Caryn Miske, executive director of the commission for more than 11 years, alleges in the lawsuit she was wrongfully fired by the department in February 2018.
The suit says Miske has suffered lost wages and fringe benefits and other damages to be proven at trial. It does not describe a specific dollar amount sought by the plaintiff.
Miske’s lawyer, Anne Sherwood, said neither she nor her client would comment on the lawsuit, citing pending litigation. The state Department of Natural Resources and Conservation also declined to comment.
Miske’s suit acknowledges she was critical of how the department was handling the threat of destructive aquatic invasive species such as zebra mussels. And her complaint acknowledges, too, that she had characterized the Flathead Basin Commission as a “watchdog” of DNRC — a characterization that raised hackles at the agency and was cited in her termination letter.
This week, Jim Jensen, executive director of the Montana Environmental Information Center, said the assertive focus on aquatic invasive species by Miske and the commission, and by the Confederated Salish and Kootenai Tribes, was justified and yielded results.
Jensen was a legislator when he helped craft the legislation creating the Flathead Basin Commission in 1983. He said the commission was intended to be independent of the Department of Natural Resources and Conservation and was attached to the agency for administrative purposes only.
He said it was clear to him that Miske’s firing was personal.
“This was classic bureaucratic retaliation for [the department’s] failure to act aggressively and properly to protect the Flathead Basin against these aquatic invasive species,” Jensen said.
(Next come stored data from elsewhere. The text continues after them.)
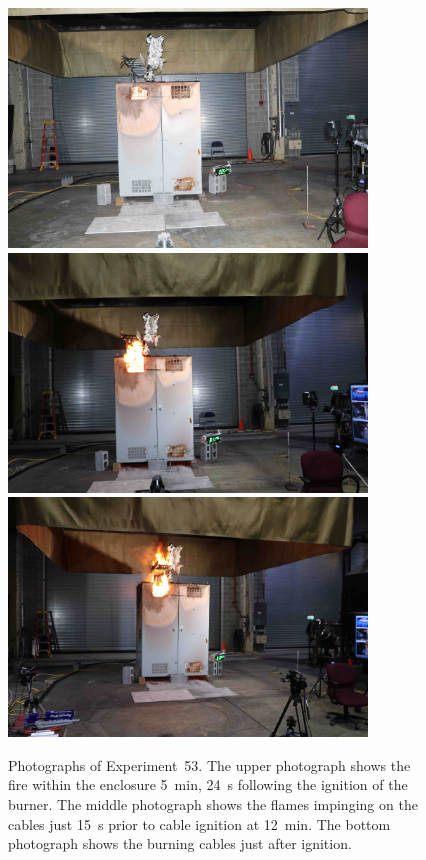 \begin{figure}[p]
\centering
\includegraphics[height=2.50in]{../FIGURES/Test_53_5_min_24_s} \\ \vspace{0.1in}
\includegraphics[height=2.50in]{../FIGURES/Test_53_11_min_45_s} \\ \vspace{0.1in}
\includegraphics[height=2.50in]{../FIGURES/Test_53_ignition}
\caption[Photographs of Experiment~53]{Photographs of Experiment~53. The upper photograph shows the fire within the enclosure 5~min, 24~s following the ignition of the burner. The middle photograph shows the flames impinging on the cables just 15~s prior to cable ignition at 12~min. The bottom photograph shows the burning cables just after ignition.}
\label{fig:Test_53_photos}
\end{figure}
He said Miske’s independence from the Department of Natural Resources and Conservation was a positive characteristic of her work.
“She was good at creating friction and sometimes friction solves problems,” Jensen said.
The friction between Miske and the department was clearly portrayed in a Feb. 26, 2018, termination letter to Miske from Mark Bostrom, an administrator for the Department of Natural Resources and Conservation.
Bostrom wrote that the Legislature never intended for the Flathead Basin Commission to provide oversight of the department.
“Your role in promoting the ‘agency watchdog’ concept, rather than grounding the FBC in its statutory duties, is dishonest, subversive and adds to the weight of evidence that you are ill-suited to continue as the FBC’s executive director,” Bostrom wrote.
He named other problems with Miske’s tenure and actions, including attempts to shift the commission from the Department of Natural Resources and Conservation to the Department of Commerce and struggles by his agency to get basic documentation from Miske for administrative record-keeping.
The state department has disputed allegations by Miske and others that her firing was a form of retribution. Instead, the agency said steep state budget cuts in 2017 led the department to essentially gut funding for the Flathead Basin Commission.
The Flathead Basin Commission’s stated mission has been protecting “the existing high quality of the Flathead Lake aquatic environment; the waters that flow into, out of, or are tributary to the lake; and, the natural resources and environment of the Flathead Basin.”
After her firing from the Flathead Basin Commission, Miske helped form the Watershed Protection Advocates of Northwest Montana.
According to her lawsuit, Miske resides in Missoula County.